Activity → Filter this material down to the lines that contain the string "malicious", and return those lines.

::::

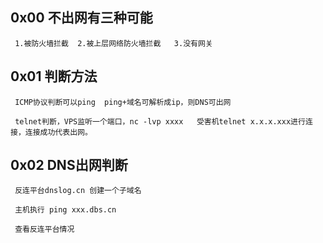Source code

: ## 0x00 不出网有三种可能

     1.被防火墙拦截  2.被上层网络防火墙拦截   3.没有网关
     
## 0x01 判断方法

     ICMP协议判断可以ping  ping+域名可解析成ip，则DNS可出网
     
     telnet判断，VPS监听一个端口，nc -lvp xxxx   受害机telnet x.x.x.xxx进行连接，连接成功代表出网。

## 0x02 DNS出网判断

     反连平台dnslog.cn 创建一个子域名
     
     主机执行 ping xxx.dbs.cn 
     
     查看反连平台情况

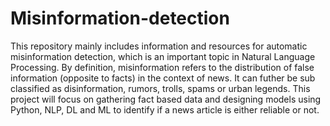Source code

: # Misinformation-detection

This repository mainly includes information and resources for automatic misinformation detection, which is an important topic in Natural Language Processing. By definition, misinformation refers to the distribution of false information (opposite to facts) in the context of news. It can futher be sub classified as disinformation, rumors, trolls, spams or urban legends. This project will focus on gathering fact based data and designing models using Python, NLP, DL and ML to identify if a news article is either reliable or not.

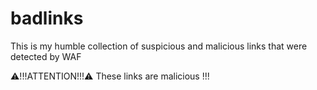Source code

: # badlinks

This is my humble collection of suspicious and malicious links that were detected by WAF

:warning:!!!ATTENTION!!!:warning: These links are malicious !!!
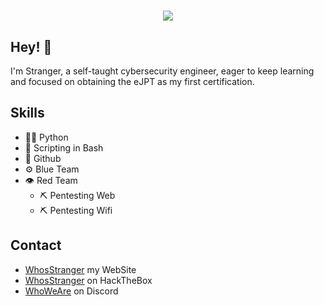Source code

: <h1 align="center" height="100%" width:"100%">
  <img src="https://media4.giphy.com/media/JS10uPcpwa9QQ/giphy.gif?cid=ecf05e47mc2l2ibq8etplxwq0c0bt2wzyi49w4jt4ouo5swb&rid=giphy.gif&ct=g"/>
</h1>

## Hey! 👋
I'm Stranger, a self-taught cybersecurity engineer, eager to keep learning and focused on obtaining the eJPT as my first certification.

## Skills
- 👨‍💻 Python
- 📡 Scripting in Bash
- 💱 Github
- ⚙️ Blue Team
- 👁️ Red Team
  - ⛏ Pentesting Web
  - ⛏ Pentesting Wifi

## Contact
- [WhosStranger](https://whosstranger.github.io/) my WebSite
- [WhosStranger](https://app.hackthebox.com/profile/805901) on HackTheBox
- [WhoWeAre](https://discord.gg/guJrpySjJZ) on Discord
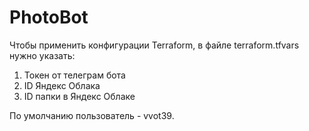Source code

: # PhotoBot
Чтобы применить конфигурации Terraform, в файле terraform.tfvars нужно указать: 
1. Токен от телеграм бота
2. ID Яндекс Облака
3. ID папки в Яндекс Облаке

По умолчанию пользователь - vvot39.
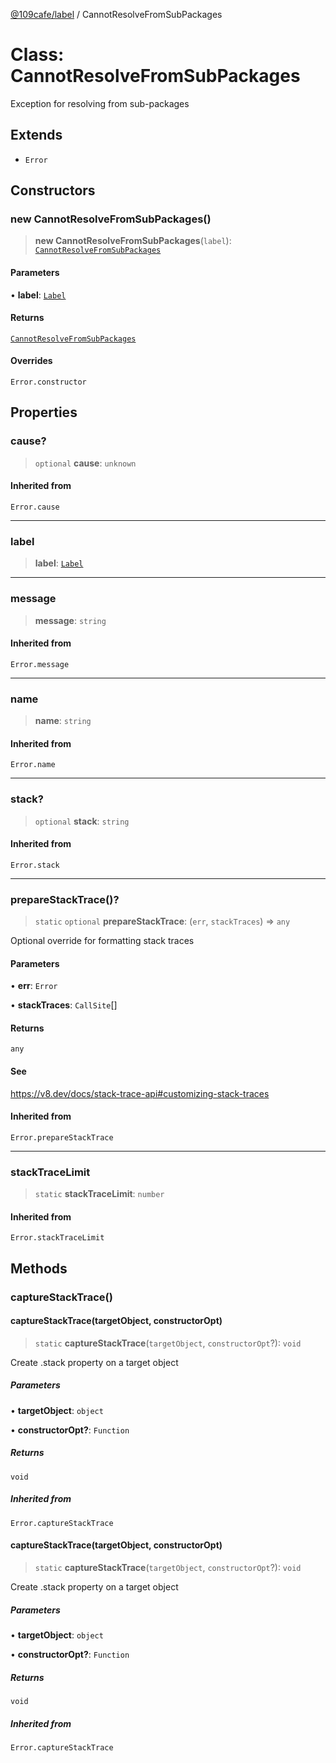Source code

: [@109cafe/label](index.md) / CannotResolveFromSubPackages

# Class: CannotResolveFromSubPackages

Exception for resolving from sub-packages

## Extends

- `Error`

## Constructors

### new CannotResolveFromSubPackages()

> **new CannotResolveFromSubPackages**(`label`): [`CannotResolveFromSubPackages`](Class.CannotResolveFromSubPackages.md)

#### Parameters

• **label**: [`Label`](Interface.Label.md)

#### Returns

[`CannotResolveFromSubPackages`](Class.CannotResolveFromSubPackages.md)

#### Overrides

`Error.constructor`

## Properties

### cause?

> `optional` **cause**: `unknown`

#### Inherited from

`Error.cause`

***

### label

> **label**: [`Label`](Interface.Label.md)

***

### message

> **message**: `string`

#### Inherited from

`Error.message`

***

### name

> **name**: `string`

#### Inherited from

`Error.name`

***

### stack?

> `optional` **stack**: `string`

#### Inherited from

`Error.stack`

***

### prepareStackTrace()?

> `static` `optional` **prepareStackTrace**: (`err`, `stackTraces`) => `any`

Optional override for formatting stack traces

#### Parameters

• **err**: `Error`

• **stackTraces**: `CallSite`[]

#### Returns

`any`

#### See

https://v8.dev/docs/stack-trace-api#customizing-stack-traces

#### Inherited from

`Error.prepareStackTrace`

***

### stackTraceLimit

> `static` **stackTraceLimit**: `number`

#### Inherited from

`Error.stackTraceLimit`

## Methods

### captureStackTrace()

#### captureStackTrace(targetObject, constructorOpt)

> `static` **captureStackTrace**(`targetObject`, `constructorOpt`?): `void`

Create .stack property on a target object

##### Parameters

• **targetObject**: `object`

• **constructorOpt?**: `Function`

##### Returns

`void`

##### Inherited from

`Error.captureStackTrace`

#### captureStackTrace(targetObject, constructorOpt)

> `static` **captureStackTrace**(`targetObject`, `constructorOpt`?): `void`

Create .stack property on a target object

##### Parameters

• **targetObject**: `object`

• **constructorOpt?**: `Function`

##### Returns

`void`

##### Inherited from

`Error.captureStackTrace`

::::

Written answer →
This is my humble collection of suspicious and malicious links that were detected by WAF
:warning:!!!ATTENTION!!!:warning: These links are malicious !!!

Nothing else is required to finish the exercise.